Assignment: Exact copy, no pictures: return all the data below as written.

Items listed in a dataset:
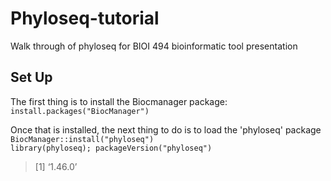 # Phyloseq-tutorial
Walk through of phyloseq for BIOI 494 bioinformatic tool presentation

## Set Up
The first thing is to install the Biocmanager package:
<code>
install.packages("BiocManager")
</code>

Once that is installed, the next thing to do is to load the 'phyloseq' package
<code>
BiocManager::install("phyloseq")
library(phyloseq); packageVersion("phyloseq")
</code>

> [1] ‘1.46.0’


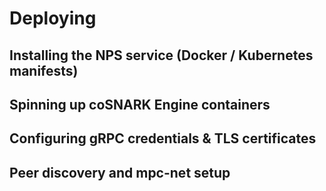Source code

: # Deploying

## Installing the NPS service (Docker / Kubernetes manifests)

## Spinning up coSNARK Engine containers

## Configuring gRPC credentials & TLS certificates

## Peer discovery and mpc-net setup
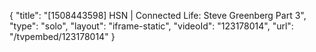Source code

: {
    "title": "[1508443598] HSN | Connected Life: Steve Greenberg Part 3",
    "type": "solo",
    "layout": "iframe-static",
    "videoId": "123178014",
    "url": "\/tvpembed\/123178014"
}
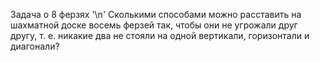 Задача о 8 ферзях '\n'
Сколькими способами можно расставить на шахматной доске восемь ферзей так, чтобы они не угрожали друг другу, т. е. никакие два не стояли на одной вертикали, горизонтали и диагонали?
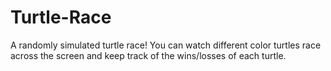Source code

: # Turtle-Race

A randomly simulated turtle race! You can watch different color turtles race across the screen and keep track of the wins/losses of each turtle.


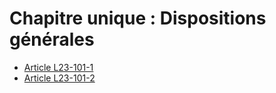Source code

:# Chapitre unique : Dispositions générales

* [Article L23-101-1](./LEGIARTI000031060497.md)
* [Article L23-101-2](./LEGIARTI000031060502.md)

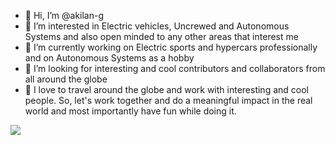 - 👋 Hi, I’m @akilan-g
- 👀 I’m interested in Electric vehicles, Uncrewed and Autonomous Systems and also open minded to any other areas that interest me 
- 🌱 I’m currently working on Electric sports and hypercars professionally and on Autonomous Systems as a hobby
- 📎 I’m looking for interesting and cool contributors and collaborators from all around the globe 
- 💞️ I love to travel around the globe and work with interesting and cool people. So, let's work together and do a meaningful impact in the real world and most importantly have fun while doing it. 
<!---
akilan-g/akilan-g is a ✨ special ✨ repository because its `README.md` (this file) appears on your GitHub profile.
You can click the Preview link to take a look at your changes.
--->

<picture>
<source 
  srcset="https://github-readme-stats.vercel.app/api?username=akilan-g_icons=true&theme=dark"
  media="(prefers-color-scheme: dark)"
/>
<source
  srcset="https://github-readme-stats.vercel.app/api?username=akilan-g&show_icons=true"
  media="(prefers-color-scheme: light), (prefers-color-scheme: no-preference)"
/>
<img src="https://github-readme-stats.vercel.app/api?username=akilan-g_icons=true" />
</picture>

Exercise solution:
 # Phyloseq-tutorial
Walk through of phyloseq for BIOI 494 bioinformatic tool presentation

## Set Up
The first thing is to install the Biocmanager package:
<code>
install.packages("BiocManager")
</code>

Once that is installed, the next thing to do is to load the 'phyloseq' package
<code>
BiocManager::install("phyloseq")
library(phyloseq); packageVersion("phyloseq")
</code>

> [1] ‘1.46.0’


Source code

: # Deploying

## Installing the NPS service (Docker / Kubernetes manifests)

## Spinning up coSNARK Engine containers

## Configuring gRPC credentials & TLS certificates

## Peer discovery and mpc-net setup
Source code

: {
    "title": "[1508443598] HSN | Connected Life: Steve Greenberg Part 3",
    "type": "solo",
    "layout": "iframe-static",
    "videoId": "123178014",
    "url": "\/tvpembed\/123178014"
}
 Задача о 8 ферзях '\n'
Сколькими способами можно расставить на шахматной доске восемь ферзей так, чтобы они не угрожали друг другу, т. е. никакие два не стояли на одной вертикали, горизонтали и диагонали?
Source code

: # Turtle-Race

A randomly simulated turtle race! You can watch different color turtles race across the screen and keep track of the wins/losses of each turtle.


Source code

:# Chapitre unique : Dispositions générales

* [Article L23-101-1](./LEGIARTI000031060497.md)
* [Article L23-101-2](./LEGIARTI000031060502.md)

 - 👋 Hi, I’m @akilan-g
- 👀 I’m interested in Electric vehicles, Uncrewed and Autonomous Systems and also open minded to any other areas that interest me 
- 🌱 I’m currently working on Electric sports and hypercars professionally and on Autonomous Systems as a hobby
- 📎 I’m looking for interesting and cool contributors and collaborators from all around the globe 
- 💞️ I love to travel around the globe and work with interesting and cool people. So, let's work together and do a meaningful impact in the real world and most importantly have fun while doing it. 
<!---
akilan-g/akilan-g is a ✨ special ✨ repository because its `README.md` (this file) appears on your GitHub profile.
You can click the Preview link to take a look at your changes.
--->

<picture>
<source 
  srcset="https://github-readme-stats.vercel.app/api?username=akilan-g_icons=true&theme=dark"
  media="(prefers-color-scheme: dark)"
/>
<source
  srcset="https://github-readme-stats.vercel.app/api?username=akilan-g&show_icons=true"
  media="(prefers-color-scheme: light), (prefers-color-scheme: no-preference)"
/>
<img src="https://github-readme-stats.vercel.app/api?username=akilan-g_icons=true" />
</picture>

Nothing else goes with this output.